Navarrete x Kajiyama Dance Theater
“La Venganza de Huitlacoche” (The Revenge of Huitlacoche)
ODC Theater, San Francisco
April 12, 2007

by Rita Felciano
copyright © 2007 by Rita Felciano

Last month, San Francisco Performances, the city’s pre-eminent 22 year-old performing arts organization, ended a noble experiment. For the last five years, hoping to increase and broaden its subscriber basis without which no independent  presenter can survive, it annually presented the Paul Taylor Dance Company. On the schedule were  three different programs with two performances each. Sometimes a family matinee was included. While San Francisco Performances had presented the Taylor company periodically since 1990, this was an exceptional artistic and financial commitment to Taylor and his work. Included in the line-ups were some of Taylor’s most popular evergreens—“Arden Court”, “Aureole”-- at least one world premiere, “Dante Variations”, but also less familiar works from the 70’s like “Book of Beasts,” “Runes,”  “Images” and “Dust.” The earliest choreographies dated back to the 1962 “Piece Period” and “From Sea to Shiny Sea” from 1965. 

At 76, Taylor is rightly paying attention to personally pin down interpretative nuances while he still can. For Bay Area dance goers, this was a rare opportunity to become acquainted or re-acquainted with a substantial part of the oeuvre by one of the 20th century great dance makers. Audiences saw close to forty percent of what Taylor has created in his lifetime, starting in 1955.

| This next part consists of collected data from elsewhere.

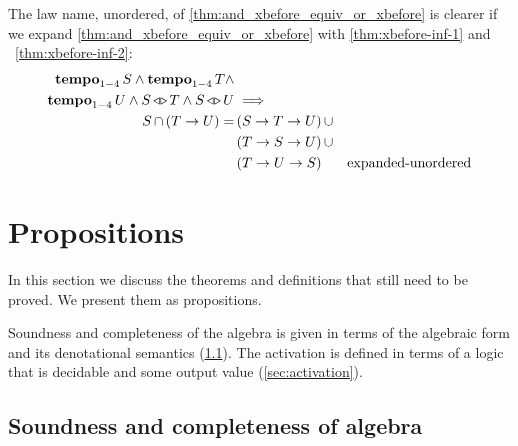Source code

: \documentclass[12pt,openright,twoside,a4paper,oldfontcommands,english,brazil,final]{abntex2}
\theoremstyle{theo}
\def\xbeforeop{\ensuremath\rightarrow}
\newcommand{\xbefore}[2]{\ensuremath #1 \xbeforeop #2 }
\def\tempoop{\ensuremath\operatorname{\mathbf{tempo}}}
\newcommand{\tempo}[2][1-4]{\ensuremath\tempoop_{#1} #2}
\def\independenteventsop{\ensuremath\operatorname{\triangleleft\triangleright}}
\newcommand{\independentevents}[2]{\ensuremath #1 \independenteventsop #2}
\newcommand{\parsin}[1]{\ensuremath\left( #1 \right)}
\def\union{\ensuremath\operatorname{\cup}}
\def\inter{\ensuremath\operatorname{\cap}}
\begin{document}
The law name, unordered, of \eqref{thm:and_xbefore_equiv_or_xbefore} is clearer if we expand \eqref{thm:and_xbefore_equiv_or_xbefore} with \eqref{thm:xbefore-inf-1} and ~\eqref{thm:xbefore-inf-2}:
%
\begin{align}
\tempo{S} \land \tempo{T} \land \nonumber\\
  \tempo{U} \land \independentevents{S}{T} \land \independentevents{S}{U} & \implies \nonumber\\
  S \inter \parsin{\xbefore{T}{U}} = &
  \parsin{\xbefore{\xbefore{S}{T}}{U}} \union \nonumber\\
  & \parsin{\xbefore{\xbefore{T}{S}}{U}} \union \nonumber\\
  & \parsin{\xbefore{\xbefore{T}{U}}{S}} &
  \text{expanded-unordered}
  \label{thm:and_xbefore_equiv_or_xbefore_expanded}
%
%
%
\end{align}
%

\section{Propositions}
\label{sec:propositions}

In this section we discuss the theorems and definitions that still need to be proved.
We present them as propositions.

Soundness and completeness of the \ac{algebra} is given in terms of the algebraic form and its denotational semantics (\cref{sec:soundness-completeness-algebra}).
The \ac{activation} is defined in terms of a logic that is decidable and some output value (\cref{sec:activation}).

\subsection{Soundness and completeness of \acs*{algebra}}
\label{sec:soundness-completeness-algebra}
\end{document}
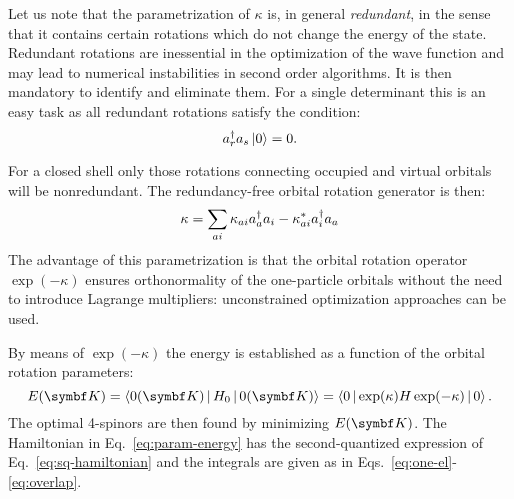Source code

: Let us note that the parametrization of $\kappa$ is, in general
\emph{redundant}, in the sense that it contains certain rotations which
do not change the energy of the state. Redundant rotations are
inessential in the optimization of the wave function and may lead to
numerical instabilities in second order algorithms.\autocite{Helgaker2000-tz,
Shepard1987-sn}
It is then mandatory to identify and eliminate them. For a single
determinant this is an easy task as all redundant rotations satisfy the
condition:
\begin{equation}
 a_{r}^{\dagger}a_{s}\Ket{0} = 0.
\end{equation}

For a closed shell only those rotations connecting occupied and virtual
orbitals will be nonredundant. The redundancy-free orbital rotation
generator is then:
\begin{equation}\label{eq:orb-rot-nonred}
  \kappa = \sum_{ai}\kappa_{ai}a_{a}^{\dagger}a_{i} -\kappa_{ai}^* a_{i}^{\dagger}a_{a}
\end{equation}
The advantage of this parametrization is that the orbital rotation
operator $\exp(-\kappa)$ ensures orthonormality of the one-particle
orbitals without the need to introduce Lagrange multipliers:
unconstrained optimization approaches can be used.

By means of $\exp(-\kappa)$ the energy is established as a function of
the orbital rotation parameters:
\begin{equation}\label{eq:param-energy}
 E(\vect{K}) = \Braket{0(\vect{K})|H_0|0(\vect{K})} = \Braket{0|\exp(\kappa)H\exp(-\kappa)|0}.
\end{equation}
The optimal 4-spinors are then found by minimizing $E(\vect{K})$. The
Hamiltonian in Eq.~\eqref{eq:param-energy} has the second-quantized
expression of Eq.~\eqref{eq:sq-hamiltonian} and the integrals are given as
in Eqs.~\eqref{eq:one-el}-\eqref{eq:overlap}.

While ticket sales have been respectable, and San Francisco Performances had begun to build a solid Taylor-support network, it was not enough to warrant the cost. Why not? No doubt, San Francisco Performances will, or has already made, its own assessment of the reason.

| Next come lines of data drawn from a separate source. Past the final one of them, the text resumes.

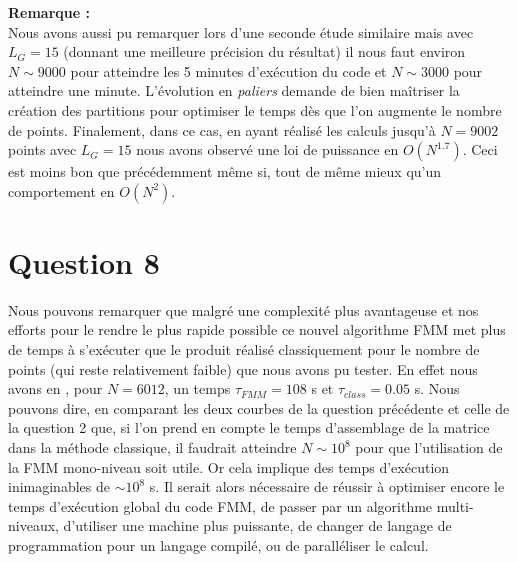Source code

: \documentclass[10pt]{article}
\begin{document}
\begin{multicols}{2}
\noindent
\textbf{{\small Remarque :}} \\
Nous avons aussi pu remarquer lors d'une seconde étude similaire mais avec $L_G = 15$ (donnant une meilleure précision du résultat) il nous faut environ $N \sim 9000$ pour atteindre les 5 minutes d’exécution du code et $N \sim 3000$ pour atteindre une minute. L'évolution en \textit{paliers} demande de bien maîtriser la création des partitions pour optimiser le temps dès que l'on augmente le nombre de points. Finalement, dans ce cas, en ayant réalisé les calculs jusqu'à $N=9002$ points avec $L_G = 15$ nous avons observé une loi de puissance en $O(N^{1.7})$. Ceci est moins bon que précédemment même si, tout de même mieux qu'un comportement en $O(N^{2})$.



\vspace*{11pt}
\section*{Question 8}

Nous pouvons remarquer que malgré une complexité plus avantageuse et nos efforts pour le rendre le plus rapide possible ce nouvel algorithme FMM met plus de temps à s’exécuter que le produit réalisé classiquement pour le nombre de points (qui reste relativement faible) que nous avons pu tester. En effet nous avons en , pour $N = 6012$, un temps $\tau_{FMM} = 108$ s et $\tau_{class} = 0.05$ s. Nous pouvons dire, en comparant les deux courbes de la question précédente et celle de la question 2 que, si l'on prend en compte le temps d'assemblage de la matrice dans la méthode classique, il faudrait atteindre $N \sim 10^{8}$ pour que l'utilisation de la FMM mono-niveau soit utile. Or cela implique des temps d'exécution inimaginables de $\sim 10^{8}$ s. Il serait alors nécessaire de réussir à optimiser encore le temps d’exécution global du code FMM, de passer par un algorithme multi-niveaux, d'utiliser une machine plus puissante, de changer de langage de programmation pour un langage compilé, ou de paralléliser le calcul.








\end{multicols}
\end{document}
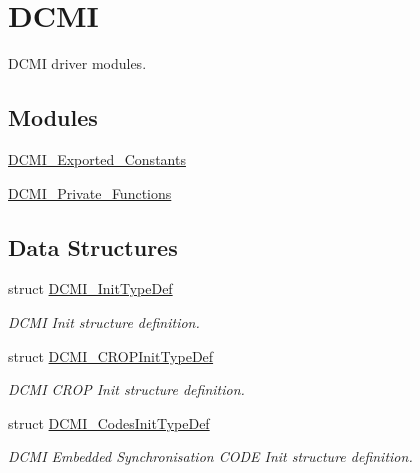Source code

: \hypertarget{group___d_c_m_i}{\section{D\-C\-M\-I}
\label{group___d_c_m_i}
}


D\-C\-M\-I driver modules.  


\subsection*{Modules}
\begin{DoxyCompactItemize}
\item 
\hyperlink{group___d_c_m_i___exported___constants}{D\-C\-M\-I\-\_\-\-Exported\-\_\-\-Constants}
\item 
\hyperlink{group___d_c_m_i___private___functions}{D\-C\-M\-I\-\_\-\-Private\-\_\-\-Functions}
\end{DoxyCompactItemize}
\subsection*{Data Structures}
\begin{DoxyCompactItemize}
\item 
struct \hyperlink{struct_d_c_m_i___init_type_def}{D\-C\-M\-I\-\_\-\-Init\-Type\-Def}
\begin{DoxyCompactList}\small\item\em D\-C\-M\-I Init structure definition. \end{DoxyCompactList}\item 
struct \hyperlink{struct_d_c_m_i___c_r_o_p_init_type_def}{D\-C\-M\-I\-\_\-\-C\-R\-O\-P\-Init\-Type\-Def}
\begin{DoxyCompactList}\small\item\em D\-C\-M\-I C\-R\-O\-P Init structure definition. \end{DoxyCompactList}\item 
struct \hyperlink{struct_d_c_m_i___codes_init_type_def}{D\-C\-M\-I\-\_\-\-Codes\-Init\-Type\-Def}
\begin{DoxyCompactList}\small\item\em D\-C\-M\-I Embedded Synchronisation C\-O\-D\-E Init structure definition. \end{DoxyCompactList}\end{DoxyCompactItemize}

For my part, I noticed that whenever I would mention Taylor to dance-going friends or dance professionals, the information more often than not would be greeted with a slightly condescending acknowledgement. Ah yes, everyone agreed, Taylor was a very good choreographer. But, the implication ran, he was part of history. They knew what he was about so they were not really interested in what he was doing today.  His vocabulary was familiar, had not evolved and, therefore was no longer of particular interest. Furthermore, Taylor’s pieces revolved around the same subjects over and over. Yet one choreographer acknowledged that she had almost not gone to his “anti-war” piece, only to then admit that she was glad to have changed her mind.      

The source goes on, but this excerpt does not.